El Potencial Genético de la Alfalfa y la Realidad Productiva
En la ponencia remarcó que los cultivares premium son capaces de “demostrar” un potencial de rendimiento que puede rondar las 80-90 toneladas de Ms/ha en su ciclo productivo.
Brecha Genética vs. Producción: A pesar del crecimiento genético (+42.53% según «Avances en Alfalfa» INTA 2020), la producción real se mantiene.

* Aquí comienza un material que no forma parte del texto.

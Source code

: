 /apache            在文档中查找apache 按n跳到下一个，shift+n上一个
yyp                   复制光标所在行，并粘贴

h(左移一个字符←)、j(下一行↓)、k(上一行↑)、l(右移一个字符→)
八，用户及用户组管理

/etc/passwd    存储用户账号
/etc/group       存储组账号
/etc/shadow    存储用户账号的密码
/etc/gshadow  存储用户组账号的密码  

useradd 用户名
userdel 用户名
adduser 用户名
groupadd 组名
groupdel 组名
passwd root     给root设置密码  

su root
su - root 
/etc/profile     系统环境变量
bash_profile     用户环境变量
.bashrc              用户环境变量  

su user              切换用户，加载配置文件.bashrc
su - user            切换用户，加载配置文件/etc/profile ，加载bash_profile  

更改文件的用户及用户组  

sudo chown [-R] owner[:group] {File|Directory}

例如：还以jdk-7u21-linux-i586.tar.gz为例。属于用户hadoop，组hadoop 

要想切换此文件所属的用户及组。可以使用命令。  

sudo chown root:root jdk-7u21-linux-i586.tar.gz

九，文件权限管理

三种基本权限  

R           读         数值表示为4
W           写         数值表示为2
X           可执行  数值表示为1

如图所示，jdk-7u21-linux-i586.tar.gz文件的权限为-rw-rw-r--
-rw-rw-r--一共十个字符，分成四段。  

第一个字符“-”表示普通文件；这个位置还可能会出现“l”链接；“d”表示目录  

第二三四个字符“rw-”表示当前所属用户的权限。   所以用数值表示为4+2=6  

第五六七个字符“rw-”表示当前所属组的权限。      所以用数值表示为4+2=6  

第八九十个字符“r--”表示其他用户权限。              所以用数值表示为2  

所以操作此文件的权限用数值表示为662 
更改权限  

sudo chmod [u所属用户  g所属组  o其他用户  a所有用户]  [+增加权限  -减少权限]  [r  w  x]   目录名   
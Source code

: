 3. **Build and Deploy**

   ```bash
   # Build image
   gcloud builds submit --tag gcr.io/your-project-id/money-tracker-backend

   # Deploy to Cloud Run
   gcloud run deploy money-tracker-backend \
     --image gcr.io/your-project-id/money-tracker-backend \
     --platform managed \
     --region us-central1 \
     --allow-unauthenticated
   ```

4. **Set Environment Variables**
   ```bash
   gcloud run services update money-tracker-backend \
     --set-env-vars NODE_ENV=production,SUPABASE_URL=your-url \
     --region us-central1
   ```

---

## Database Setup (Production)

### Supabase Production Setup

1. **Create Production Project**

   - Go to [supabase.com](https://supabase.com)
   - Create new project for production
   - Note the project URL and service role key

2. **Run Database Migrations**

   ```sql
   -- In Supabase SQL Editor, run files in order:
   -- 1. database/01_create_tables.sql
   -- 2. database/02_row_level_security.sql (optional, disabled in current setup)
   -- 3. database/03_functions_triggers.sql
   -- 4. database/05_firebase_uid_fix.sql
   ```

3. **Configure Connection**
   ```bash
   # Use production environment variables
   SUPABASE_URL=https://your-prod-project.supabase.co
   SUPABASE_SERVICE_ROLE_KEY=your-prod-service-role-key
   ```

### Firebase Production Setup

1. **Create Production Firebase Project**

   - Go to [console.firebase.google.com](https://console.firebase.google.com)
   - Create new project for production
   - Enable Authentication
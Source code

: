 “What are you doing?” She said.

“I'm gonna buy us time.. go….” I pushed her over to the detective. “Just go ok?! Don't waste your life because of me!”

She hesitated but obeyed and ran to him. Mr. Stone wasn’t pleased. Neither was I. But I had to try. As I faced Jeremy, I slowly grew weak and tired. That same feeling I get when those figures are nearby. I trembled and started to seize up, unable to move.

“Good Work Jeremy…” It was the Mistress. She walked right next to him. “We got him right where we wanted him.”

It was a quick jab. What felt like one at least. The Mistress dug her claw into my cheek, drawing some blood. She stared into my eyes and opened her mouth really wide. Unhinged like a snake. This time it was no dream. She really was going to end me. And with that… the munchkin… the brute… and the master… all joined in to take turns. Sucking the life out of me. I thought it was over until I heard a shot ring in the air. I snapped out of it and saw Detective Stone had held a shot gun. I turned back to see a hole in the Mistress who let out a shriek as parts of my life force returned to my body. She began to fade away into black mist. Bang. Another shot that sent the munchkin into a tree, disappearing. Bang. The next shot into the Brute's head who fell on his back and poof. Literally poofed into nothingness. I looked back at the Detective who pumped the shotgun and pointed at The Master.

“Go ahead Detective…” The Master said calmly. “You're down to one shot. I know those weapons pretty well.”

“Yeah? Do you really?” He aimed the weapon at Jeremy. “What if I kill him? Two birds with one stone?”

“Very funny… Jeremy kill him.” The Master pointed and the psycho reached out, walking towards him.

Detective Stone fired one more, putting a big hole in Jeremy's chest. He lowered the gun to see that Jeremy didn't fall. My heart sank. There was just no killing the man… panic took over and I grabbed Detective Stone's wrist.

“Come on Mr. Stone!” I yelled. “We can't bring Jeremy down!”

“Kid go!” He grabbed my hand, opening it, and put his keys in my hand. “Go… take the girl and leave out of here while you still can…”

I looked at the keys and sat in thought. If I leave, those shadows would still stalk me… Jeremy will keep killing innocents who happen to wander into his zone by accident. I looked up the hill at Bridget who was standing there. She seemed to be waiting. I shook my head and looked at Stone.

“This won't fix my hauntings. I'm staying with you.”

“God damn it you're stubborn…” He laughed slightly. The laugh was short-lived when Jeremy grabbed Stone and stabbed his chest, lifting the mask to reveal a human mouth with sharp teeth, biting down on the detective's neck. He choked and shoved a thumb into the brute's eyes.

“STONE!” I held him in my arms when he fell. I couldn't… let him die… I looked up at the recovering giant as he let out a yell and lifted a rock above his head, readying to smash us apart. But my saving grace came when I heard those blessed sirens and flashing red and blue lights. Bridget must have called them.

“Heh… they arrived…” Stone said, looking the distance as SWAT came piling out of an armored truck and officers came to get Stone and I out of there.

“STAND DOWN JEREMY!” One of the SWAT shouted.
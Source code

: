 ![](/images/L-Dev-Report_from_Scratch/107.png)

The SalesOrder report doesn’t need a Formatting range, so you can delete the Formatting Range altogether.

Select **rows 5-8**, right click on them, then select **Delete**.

Por lo tanto surgen preguntas como «¿Qué falló? ¿No me vendieron la LPS 9501?»
Esto sugiere que la genética por sí sola no garantiza el rendimiento deseado sin las condiciones adecuadas.
Limitantes a la Expresión del Rendimiento Esperado: La presentación desglosa las principales barreras que impiden que el potencial genético se materialice en el campo:
Requerimientos del Suelo y pH
Para que la «Ferrari» (cultivar premium) alcance su potencial, necesita un suelo «Fértil, Sin anegamientos, Con napa (+ de 1 m. y a menos de 5 m.),
El pH del suelo es un factor determinante. “Un pH bajo (ácido) tiene efectos devastadores”, asegura Lus.
Un pH bajo reduce o detiene el crecimiento radicular, aumenta la permeabilidad de la membrana plasmática y provoca toxicidad por iones H+. Además, favorece la toxicidad por aluminio (Al) y manganeso (Mn), y deficiencias de calcio (Ca), magnesio (Mg) y fósforo (P).
Requerimientos Nutricionales
La nodulación durante el año de implantación juega un rol clave y la fertilización nitrogenada provoca un efecto negativo a las altas dosis de fertilizante nitrogenado, afectando la densidad de plantas, fijación simbiótica y producción de forraje posterior.
Alfalfa y Nitrógeno (N):Fijación Simbiótica: En condiciones ideales, puede aportar el 50% de las necesidades de N. Sin embargo, en el año de implantación, la fertilización nitrogenada a altas dosis puede tener un efecto negativo, afectando la densidad de plantas y la fijación simbiótica.
«Lo que no obtiene de la fijación simbiótica, debe extraerlo del suelo.» Si el pH es bajo o la materia orgánica es insuficiente, la nutrición nitrogenada de la alfalfa puede no estar cubierta.
Limitantes Físicas y Requerimientos Hídricos
Densidad de Plantas
Es un factor clave en el rendimiento, ya que la densidad de plantas afecta el rendimiento individual y la persistencia.
Densidades Óptimas:
Producción óptima:
Recomendación de Siembra: Una sugerencia técnica es sembrar 20 kg/ha, lo que equivale a 450 semillas/m².
Importancia de Alta Densidad Inicial: Una alta densidad de siembra inicial ayuda a mitigar la mortalidad de plantas a lo largo de los años, asegurando una mejor persistencia y producción en el Año 1, Año 2 y Año 3. Una baja densidad de siembra puede llevar a una «Deficiencia de compensación poblacional».
La arquitectura de la planta de alfalfa (altura, disponibilidad de Ms) y la tasa de consumo de los animales influyen en el tiempo de pastoreo y el cumplimiento de los requerimientos de proteína.
Proteína: La alfalfa puede tener entre 30% y 9.5% de proteína dependiendo de su disponibilidad y altura, siendo las partes más altas y jóvenes las más proteicas.
A modo de ejemplo, indicó que una vaca de tambo con un requerimiento de 22 kg Ms/día y 18% de proteína, o una vaca de cría con 8 kg Ms/día y 8% de proteína, tendrán tiempos de pastoreo muy diferentes dependiendo de la disponibilidad y altura de la alfalfa.